It is worth noting that situations similar to those described in this brain injury case could just as easily occur at any of the healthcare facilities in the area, such as Kaiser Permanente, U.C. Davis Medical Center, Mercy, Sutter, or any skilled nursing facility.

(Please also note: the names and locations of all parties have been changed to protect the confidentiality of the participants in this medical malpractice case and its proceedings.)

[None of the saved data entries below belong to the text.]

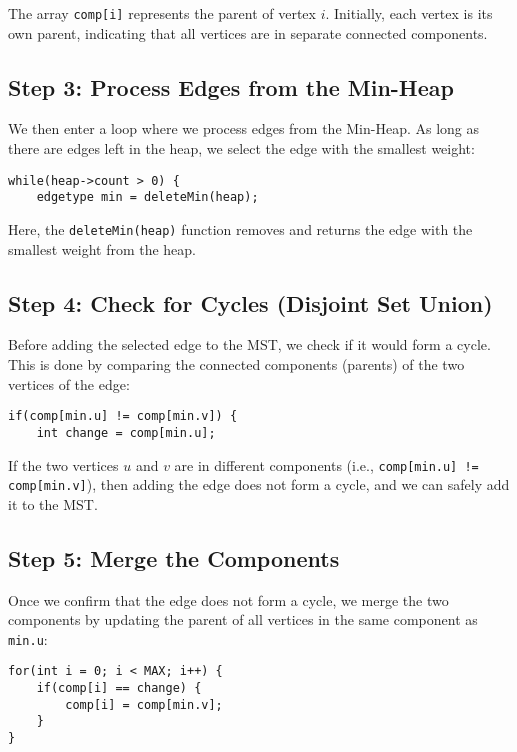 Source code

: \documentclass{book}
\begin{document}
The array \texttt{comp[i]} represents the parent of vertex \(i\). Initially, each vertex is its own parent, indicating that all vertices are in separate connected components.

\subsection{Step 3: Process Edges from the Min-Heap}

We then enter a loop where we process edges from the Min-Heap. As long as there are edges left in the heap, we select the edge with the smallest weight:

\begin{verbatim}
while(heap->count > 0) {
    edgetype min = deleteMin(heap);
\end{verbatim}

Here, the \texttt{deleteMin(heap)} function removes and returns the edge with the smallest weight from the heap.

\subsection{Step 4: Check for Cycles (Disjoint Set Union)}

Before adding the selected edge to the MST, we check if it would form a cycle. This is done by comparing the connected components (parents) of the two vertices of the edge:

\begin{verbatim}
if(comp[min.u] != comp[min.v]) {
    int change = comp[min.u];
\end{verbatim}

If the two vertices \(u\) and \(v\) are in different components (i.e., \texttt{comp[min.u] != comp[min.v]}), then adding the edge does not form a cycle, and we can safely add it to the MST.

\subsection{Step 5: Merge the Components}

Once we confirm that the edge does not form a cycle, we merge the two components by updating the parent of all vertices in the same component as \texttt{min.u}:

\begin{verbatim}
for(int i = 0; i < MAX; i++) {
    if(comp[i] == change) {
        comp[i] = comp[min.v];
    }
}
\end{verbatim}
\end{document}
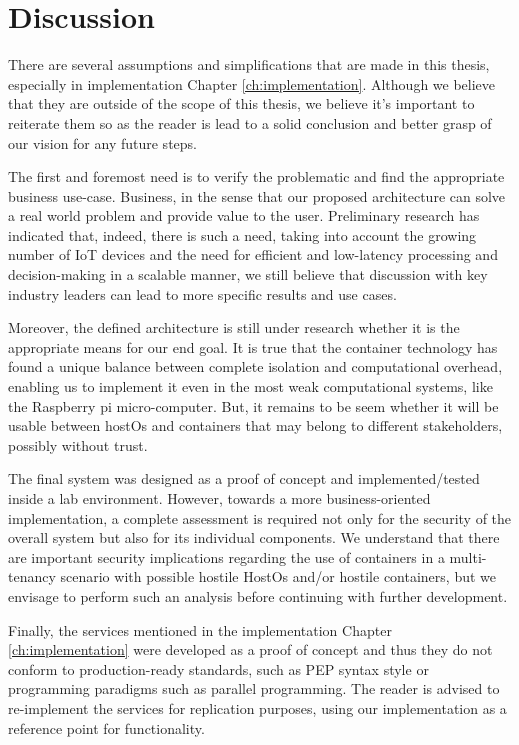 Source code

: \chapter{Discussion} \label{ch:discussion}

There are several assumptions and simplifications that are made in this thesis, especially in implementation Chapter \ref{ch:implementation}. Although we believe that they are outside of the scope of this thesis, we believe it’s important to reiterate them so as the reader is lead to a solid conclusion and better grasp of our vision for any future steps.

The first and foremost need is to verify the problematic and find the appropriate business use-case. Business, in the sense that our proposed architecture can solve a real world problem and provide value to the user. Preliminary research has indicated that, indeed, there is such a need, taking into account the growing number of IoT devices and the need for efficient and low-latency processing and decision-making in a scalable manner, we still believe that discussion with key industry leaders can lead to more specific results and use cases.

Moreover, the defined architecture is still under research whether it is the appropriate means for our end goal. It is true that the container technology has found a unique balance between complete isolation and computational overhead, enabling us to implement it even in the most weak computational systems, like the  Raspberry pi micro-computer. But, it remains to be seem whether it will be usable between hostOs and containers that may belong to different stakeholders, possibly without trust.

The final system was designed as a proof of concept and implemented/tested inside a lab environment. However, towards a more business-oriented implementation, a complete assessment is required not only for the security of the overall system but also for its individual components. We understand that there are important security implications regarding the use of containers in a multi-tenancy scenario with possible hostile HostOs and/or hostile containers, but we envisage to perform such an analysis before continuing with further development.

Finally, the services mentioned in the implementation Chapter \ref{ch:implementation} were developed as a proof of concept and thus they do not conform to production-ready standards, such as PEP syntax style or programming paradigms such as parallel programming. The reader is advised to re-implement the services for replication purposes, using our implementation as a reference point for functionality.


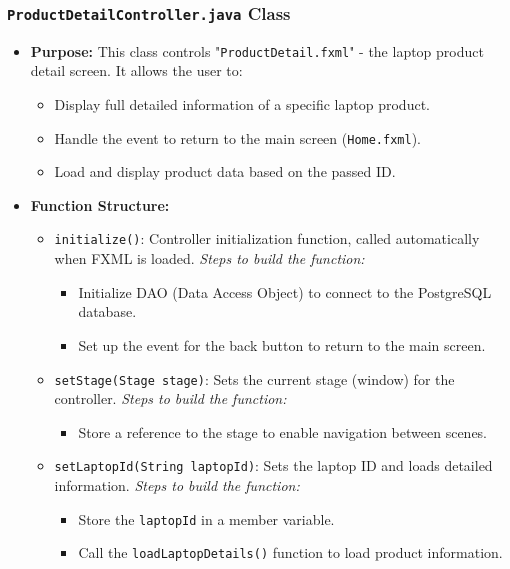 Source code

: \documentclass{article}
\begin{document}
\subsubsection{\texttt{ProductDetailController.java} Class}
\begin{itemize}
    \item \textbf{Purpose:} This class controls "\texttt{ProductDetail.fxml}" - the laptop product detail screen. It allows the user to:
    \begin{itemize}
        \item Display full detailed information of a specific laptop product.
        \item Handle the event to return to the main screen (\texttt{Home.fxml}).
        \item Load and display product data based on the passed ID.
    \end{itemize}
    \item \textbf{Function Structure:}
    \begin{itemize}
        \item \texttt{initialize()}: Controller initialization function, called automatically when FXML is loaded.
        \subitem \textit{Steps to build the function:}
        \begin{itemize}
            \item Initialize DAO (Data Access Object) to connect to the PostgreSQL database.
            \item Set up the event for the back button to return to the main screen.
        \end{itemize}
        \item \texttt{setStage(Stage stage)}: Sets the current stage (window) for the controller.
        \subitem \textit{Steps to build the function:}
        \begin{itemize}
            \item Store a reference to the stage to enable navigation between scenes.
        \end{itemize}
        \item \texttt{setLaptopId(String laptopId)}: Sets the laptop ID and loads detailed information.
        \subitem \textit{Steps to build the function:}
        \begin{itemize}
            \item Store the \texttt{laptopId} in a member variable.
            \item Call the \texttt{loadLaptopDetails()} function to load product information.

\end{itemize}
\end{itemize}
\end{itemize}
\end{document}
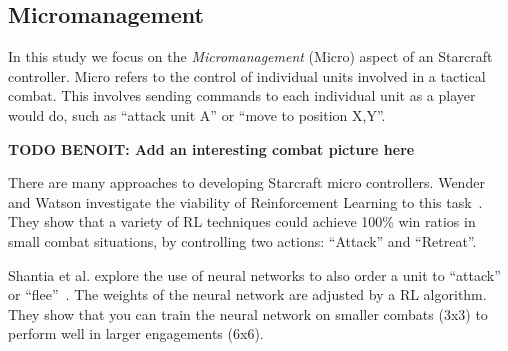 
\subsection{Micromanagement}

In this study we focus on the \emph{Micromanagement} (Micro) aspect of
an Starcraft controller. Micro refers to the control of individual
units involved in a tactical combat. This involves sending commands to
each individual unit as a player would do, such as ``attack unit A'' or
``move to position X,Y''. 

{\bf TODO BENOIT: Add an interesting combat picture here}

There are many approaches to developing Starcraft micro
controllers. Wender and Watson investigate the viability of
Reinforcement Learning to this task~\cite{Wender12ReinforcementMicroSC}. They show that a
variety of RL techniques could achieve 100\% win ratios in small
combat situations, by controlling two actions: ``Attack'' and
``Retreat''.

Shantia et al. explore the use of neural networks to also order a unit
to ``attack'' or ``flee''~\cite{Shantia11ConnectionistSC}. The weights of the neural
network are adjusted by a RL algorithm. They show that you can train
the neural network on smaller combats (3x3) to perform well in larger
engagements (6x6).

Plaintiffs’ Opposition to Demurrer by Defendant Darren White, M.D.; Memorandum of Points and Authorities in Support Thereof

Plaintiffs Ethan Lee, a minor, parents Kathleen Lee and Thomas Lee (“Plaintiffs”), oppose the demurrer of Defendant Darren White, M.D. (“Defendant”), to the Fourth Cause of Action brought by plaintiff-father Thomas Lee for negligent infliction of emotional distress, on the following grounds:

1. The complaint and the 4th cause of action allege each of the elements required for bystander negligent infliction of emotional distress to Thomas Lee, who is the father of the minor child Ethan Lee and the husband of Kathleen Lee, and whom witnessed the negligent acts upon his child and wife.

2. The opposition will be based on this notice, the accompanying Memorandum of Points and Authorities and all of the pleadings and records on file in this action, together with such other and further evidence, as may be presented at the hearing of the demurrer. For more information you are welcome to contact Sacramento personal injury lawyer, Moseley Collins.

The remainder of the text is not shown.